Malin 5 has a simple arrangement: two Spanish guitars, double bass, trombone, two vocals, no keyboards or percussion. I think it’s a Jekyll and Hyde song. The lyrics are clunky in places, especially the pre-chorus - “falling, calling” etc, and the rhyming of “face” and “place”, the repetition of “warm” within two lines. And the overall image is a cliche – it echoes From Here to Eternity. - but I really like the chorus. Its a song of feeling and of place: an attempt to bottle a genuine memory. It's the oldest song on the album, so old that it lost its bridge to a song on Pound Town.
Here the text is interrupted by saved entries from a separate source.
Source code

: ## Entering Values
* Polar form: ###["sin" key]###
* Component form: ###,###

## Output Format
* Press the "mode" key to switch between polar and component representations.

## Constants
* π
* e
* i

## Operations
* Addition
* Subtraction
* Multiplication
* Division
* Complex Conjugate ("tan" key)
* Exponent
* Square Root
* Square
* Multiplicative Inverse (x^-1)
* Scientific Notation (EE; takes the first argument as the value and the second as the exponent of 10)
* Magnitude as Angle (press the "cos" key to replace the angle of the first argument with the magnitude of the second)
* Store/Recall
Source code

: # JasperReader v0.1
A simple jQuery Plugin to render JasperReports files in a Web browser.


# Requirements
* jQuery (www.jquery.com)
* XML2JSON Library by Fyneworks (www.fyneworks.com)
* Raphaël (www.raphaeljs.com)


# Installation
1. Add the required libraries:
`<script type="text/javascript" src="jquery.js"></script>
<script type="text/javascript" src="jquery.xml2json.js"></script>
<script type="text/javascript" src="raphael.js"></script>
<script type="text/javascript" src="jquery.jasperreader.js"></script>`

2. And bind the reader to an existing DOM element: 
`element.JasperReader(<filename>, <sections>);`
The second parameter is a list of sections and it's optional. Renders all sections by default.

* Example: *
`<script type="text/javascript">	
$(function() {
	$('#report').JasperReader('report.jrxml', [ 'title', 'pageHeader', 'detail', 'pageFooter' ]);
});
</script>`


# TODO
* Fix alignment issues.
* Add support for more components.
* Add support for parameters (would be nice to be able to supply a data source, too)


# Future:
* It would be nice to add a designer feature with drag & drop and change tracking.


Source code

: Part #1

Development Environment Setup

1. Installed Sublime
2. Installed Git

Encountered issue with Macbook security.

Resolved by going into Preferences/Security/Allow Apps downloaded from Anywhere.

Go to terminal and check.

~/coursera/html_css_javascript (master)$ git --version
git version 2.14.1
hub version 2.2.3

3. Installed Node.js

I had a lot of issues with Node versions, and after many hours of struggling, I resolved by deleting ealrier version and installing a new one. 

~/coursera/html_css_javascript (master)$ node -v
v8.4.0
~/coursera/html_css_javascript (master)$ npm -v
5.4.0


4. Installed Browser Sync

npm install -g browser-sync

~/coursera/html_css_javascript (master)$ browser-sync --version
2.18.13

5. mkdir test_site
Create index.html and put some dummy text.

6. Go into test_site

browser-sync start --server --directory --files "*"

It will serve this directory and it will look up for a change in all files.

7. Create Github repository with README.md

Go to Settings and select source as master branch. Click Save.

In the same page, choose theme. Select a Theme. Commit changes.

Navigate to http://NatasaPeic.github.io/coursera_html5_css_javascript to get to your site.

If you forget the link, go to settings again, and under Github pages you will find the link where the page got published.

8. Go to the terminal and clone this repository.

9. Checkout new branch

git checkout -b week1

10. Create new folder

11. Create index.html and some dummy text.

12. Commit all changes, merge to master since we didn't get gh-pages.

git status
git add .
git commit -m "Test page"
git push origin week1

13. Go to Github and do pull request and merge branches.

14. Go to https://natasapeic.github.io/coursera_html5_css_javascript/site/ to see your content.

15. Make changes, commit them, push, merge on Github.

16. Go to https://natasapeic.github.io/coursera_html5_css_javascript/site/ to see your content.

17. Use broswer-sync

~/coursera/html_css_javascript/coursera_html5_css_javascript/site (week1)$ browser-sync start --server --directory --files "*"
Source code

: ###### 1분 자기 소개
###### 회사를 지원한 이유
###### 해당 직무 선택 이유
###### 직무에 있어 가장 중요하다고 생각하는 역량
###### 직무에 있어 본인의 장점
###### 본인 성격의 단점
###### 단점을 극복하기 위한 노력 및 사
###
Because of that falling/calling block it lay around for too long and maybe lost some of the feel. It probably should have been bottled sooner (though perhaps not with that ending :-).
It was supposed to start “soft wind blowing” but I kept singing “warm wind blowing” because of the alliteration and because the word “warm” was coming up later and often your own lyrics are the hardest to remember - the alternatives are still floating around in your head ready to jump on your tongue - the words are still fluid. Ironically “warm wind” just seems...softer. The chorus with the assonant ‘s’ sounds makes me think of little waves on a shore – I certainly see that when singing it, especially on the decaying rhythmic sibillance of “holds”, “pulls”, “to sea”, “once ”. Those work for me as little waves hissing and pulling back. So I think that bit’s good. Maybe “Jekyll and Hyde" is code for could have been a great song that didn’t come off...
The sentiment seemed worth a song – the sea, particularly the Atlantic is important in my personal mythology and it was a happy memory for me. Also I liked the image of the dunes. (Although unfortunately, as a geek, dunes draw me from the real place to my childhood imaginings of the barrow wights.)
The place was a beach on Inishowen backed by dunes, and we were lying not in the shallows, but on the edge of the beach, late on a warm summer evening. The title was mostly “Waves”, occasionally “Inishowen”. Then, late on, I perversely chose a butchered shipping forecast (ensuring that the wind speed would be more accurately documented, of course).
I think that, in the correct format, the forecast would be “Malin southwest 5 1009 falling slowly” but that was just too clunky. (Incidentally, I’ve been to Malin Head several times, and I think in reality it’s always “Malin westerly 7, rain or slight drizzle, moderate or poor”. Malin head is like one of those staging posts dead people in movies arrive at for a bit of exposition before they go/do not go to the light). Every album has to have a stupidly named song, like "McArthur Park", where you hear the music but have no idea what the title of the song is, and this is my one.
If the lyric flaws are Mr Hyde, the Jekyll part was that my intention was to complete a wistful, two-voice harmony pop song: that was the initial idea, and it does have that feel. A reference track would be Crowded House’s She Goes On”“ (Yea. I know. But you have to aim high...). I rememberthat having more harmony, probably because I always sing along :-) It is a beautiful, monumentally well-crafted song, full of love and loss with the bonus of a radical key shift instrumental and Beatlesy eastern ending.
So back to my effort. It’s OK. It’s a simple Am guitar song - just open Am and Em chords. Sometimes the Em is picked in a pattern dangerously close to a McCartney melody. I tried to avoid that. There are many echoes elsewhere on the album - I hear them in everything - but I worked hard to ensure that no ripping-off occurred. (Any references are explicit, like the shoutouts in “Hippies”, and do not abuse copyright). I like the hanging Bb7 to A7 sequence on the ending of the verses – it undulates nicely. And I also like the simple key shift to play the tune in Dm and then return to Am for the second verse. That just happened naturally – it flowed. I started out undescoring that middle section with sea recordings and sampled gongs. These persisted for a long time but they definitely did not flow. So when I mixed the song I sank them and left the instruments to speak.
Andy’s bass trombone solo got some editing. The idea was to have foghorns coming through the air at organic timings, leaving harmonies hanging and overlapping, so a few notes are not exactly where he played them. The licks on the second Spanish guitar throughout the song sometimes came off, sometimes didn’t, but I admired their enthusiasm. One thing that did change was that the lead guitar became the main harmony on the chorus rather than a second voice. That countermelody just happened during noodling and then got pinned down and formalised. And that's all I have to say about “Malin 5 Falling Slowly”.